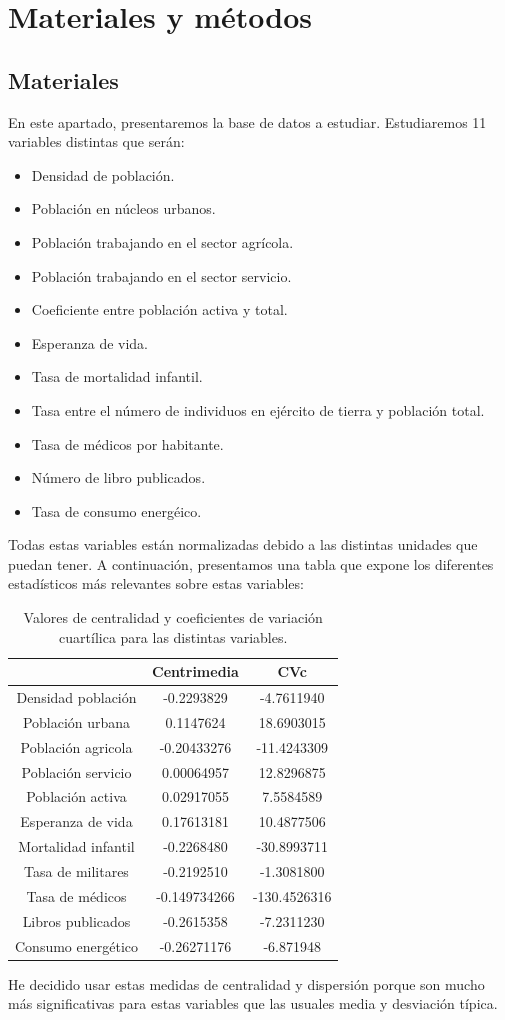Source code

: \section{Materiales y métodos}

\subsection{Materiales}
En este apartado, presentaremos la base de datos a estudiar. Estudiaremos 11 variables distintas que serán:
\begin{itemize}
\item Densidad de población.
\item Población en núcleos urbanos.
\item Población trabajando en el sector agrícola.
\item Población trabajando en el sector servicio.
\item Coeficiente entre población activa y total.
\item Esperanza de vida.
\item Tasa de mortalidad infantil.
\item Tasa entre el número de individuos en ejército de tierra y población total.
\item Tasa de médicos por habitante.
\item Número de libro publicados.
\item Tasa de consumo energéico.
\end{itemize}

Todas estas variables están normalizadas debido a las distintas unidades que puedan tener. A continuación, presentamos una tabla que expone los diferentes estadísticos más relevantes sobre estas variables:

\begin{table}[H]
\begin{centering}
\begin{tabular}{|c|c|c|}
\hline 
 & Centrimedia & CVc\tabularnewline
\hline 
\hline 
Densidad población & -0.2293829 & -4.7611940\tabularnewline
\hline 
Población urbana & 0.1147624 & 18.6903015\tabularnewline
\hline 
Población agricola & -0.20433276 & -11.4243309\tabularnewline
\hline 
Población servicio & 0.00064957 & 12.8296875\tabularnewline
\hline 
Población activa & 0.02917055 & 7.5584589\tabularnewline
\hline 
Esperanza de vida & 0.17613181 & 10.4877506\tabularnewline
\hline 
Mortalidad infantil & -0.2268480 & -30.8993711\tabularnewline
\hline 
Tasa de militares & -0.2192510 & -1.3081800\tabularnewline
\hline 
Tasa de médicos & -0.149734266 & -130.4526316\tabularnewline
\hline 
Libros publicados & -0.2615358 & -7.2311230\tabularnewline
\hline 
Consumo energético & -0.26271176 & -6.871948\tabularnewline
\hline 
\end{tabular}
\par\end{centering}
\caption{Valores de centralidad y coeficientes de variación cuartílica para
las distintas variables.}
He decidido usar estas medidas de centralidad y dispersión porque son mucho más significativas para estas variables que las usuales media y desviación típica.
\end{table}

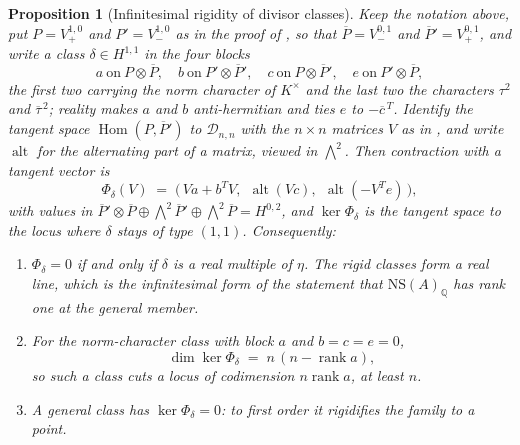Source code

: \documentclass[11pt,reqno]{amsart}
\theoremstyle{plain}
\newtheorem{proposition}[theorem]{Proposition}
\theoremstyle{definition}
\theoremstyle{remark}
\newcommand{\QQ}{\mathbb{Q}}
\newcommand{\cD}{\mathcal{D}}
\newcommand{\NS}{\mathrm{NS}}
\DeclareMathOperator{\Hom}{Hom}
\newcommand{\Kx}{K^{\times}}
\newcommand{\bbar}[1]{\overline{#1}}
\begin{document}
\begin{proposition}[Infinitesimal rigidity of divisor classes]%
\label{prop:rigidity}
Keep the notation above, put $P=V_{+}^{1,0}$ and $P'=V_{-}^{1,0}$ as in the
proof of , so that $\bbar{P}=V_{-}^{0,1}$ and
$\bbar{P}'=V_{+}^{0,1}$, and write a class $\delta\in H^{1,1}$ in the four
blocks
\[
  a\ \text{on}\ P\otimes\bbar{P},\quad
  b\ \text{on}\ P'\otimes\bbar{P}',\quad
  c\ \text{on}\ P\otimes\bbar{P}',\quad
  e\ \text{on}\ P'\otimes\bbar{P},
\]
the first two carrying the norm character of $\Kx$ and the last two the
characters $\tau^{2}$ and $\bbar\tau^{\,2}$; reality makes $a$ and $b$
anti-hermitian and ties $e$ to $-\bbar{c}^{\,T}$. Identify the tangent space
$\Hom(P,\bbar{P}')$ to $\cD_{n,n}$ with the $n\times n$ matrices $V$ as in
, and write $\operatorname{alt}$ for the alternating part
of a matrix, viewed in $\bigwedge^{2}$. Then contraction with a tangent
vector is
\begin{equation}\label{eq:phidelta}
  \Phi_{\delta}(V)
  \;=\;\bigl(\,Va+b^{T}V,\ \ \operatorname{alt}(Vc),\ \
       \operatorname{alt}(-V^{T}e)\,\bigr),
\end{equation}
with values in
$\bbar{P}'\otimes\bbar{P}\oplus\bigwedge^{2}\bbar{P}'\oplus\bigwedge^{2}\bbar{P}
=H^{0,2}$, and $\ker\Phi_{\delta}$ is the tangent space to the locus where
$\delta$ stays of type $(1,1)$. Consequently:
\begin{enumerate}[label=\textup{(\roman*)},nosep]
\item $\Phi_{\delta}=0$ if and only if $\delta$ is a real multiple of $\eta$.
  The rigid classes form a real line, which is the infinitesimal form of the
  statement that $\NS(A)_{\QQ}$ has rank one at the general member.
\item For the norm-character class with block $a$ and $b=c=e=0$,
  \[
    \dim\ker\Phi_{\delta}\;=\;n\,(n-\operatorname{rank}a),
  \]
  so such a class cuts a locus of codimension $n\operatorname{rank}a$, at
  least $n$.
\item A general class has $\ker\Phi_{\delta}=0$: to first order it
  rigidifies the family to a point.
\end{enumerate}
\end{proposition}
\end{document}
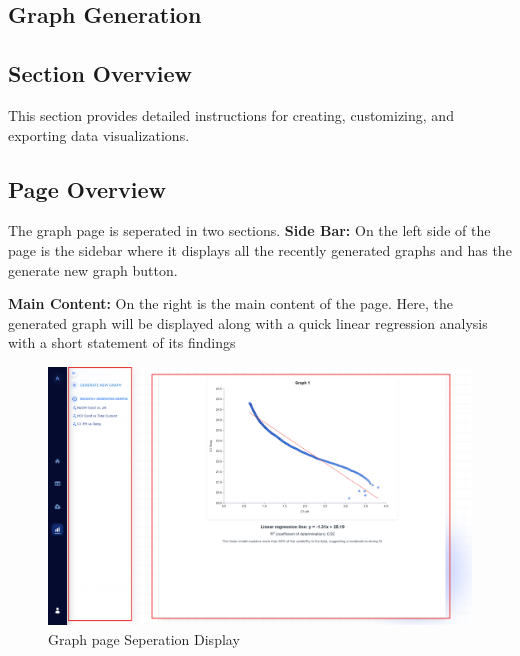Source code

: \documentclass[12pt]{article}
\begin{document}
\subsection{Graph Generation}
\subsection*{Section Overview}
This section provides detailed instructions for creating, customizing, and
exporting data visualizations.

\subsection*{Page Overview}
The graph page is seperated in two sections. 
\newline \newline
\textbf{Side Bar:} \newline
On the left side of the page is the sidebar where it displays all the recently
generated graphs and has the generate new graph button.
\newline\newline

\noindent \textbf{Main Content:}\newline
On the right is the main content of the page. Here, the generated graph will be
displayed along with a quick linear regression analysis with a short statement
of its findings 
\begin{figure}[H]
    \centering
    \includegraphics[scale=0.3]{Images/graph page .png}
    \caption{Graph page Seperation Display}
    \label{fig:example}
\end{figure}
\end{document}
***
## WORK REQUEST
Each line holding the word "where" must be pulled from the records.

## YOUR RESPONSE
=H^{0,2}$, and $\ker\Phi_{\delta}$ is the tangent space to the locus where
On the left side of the page is the sidebar where it displays all the recently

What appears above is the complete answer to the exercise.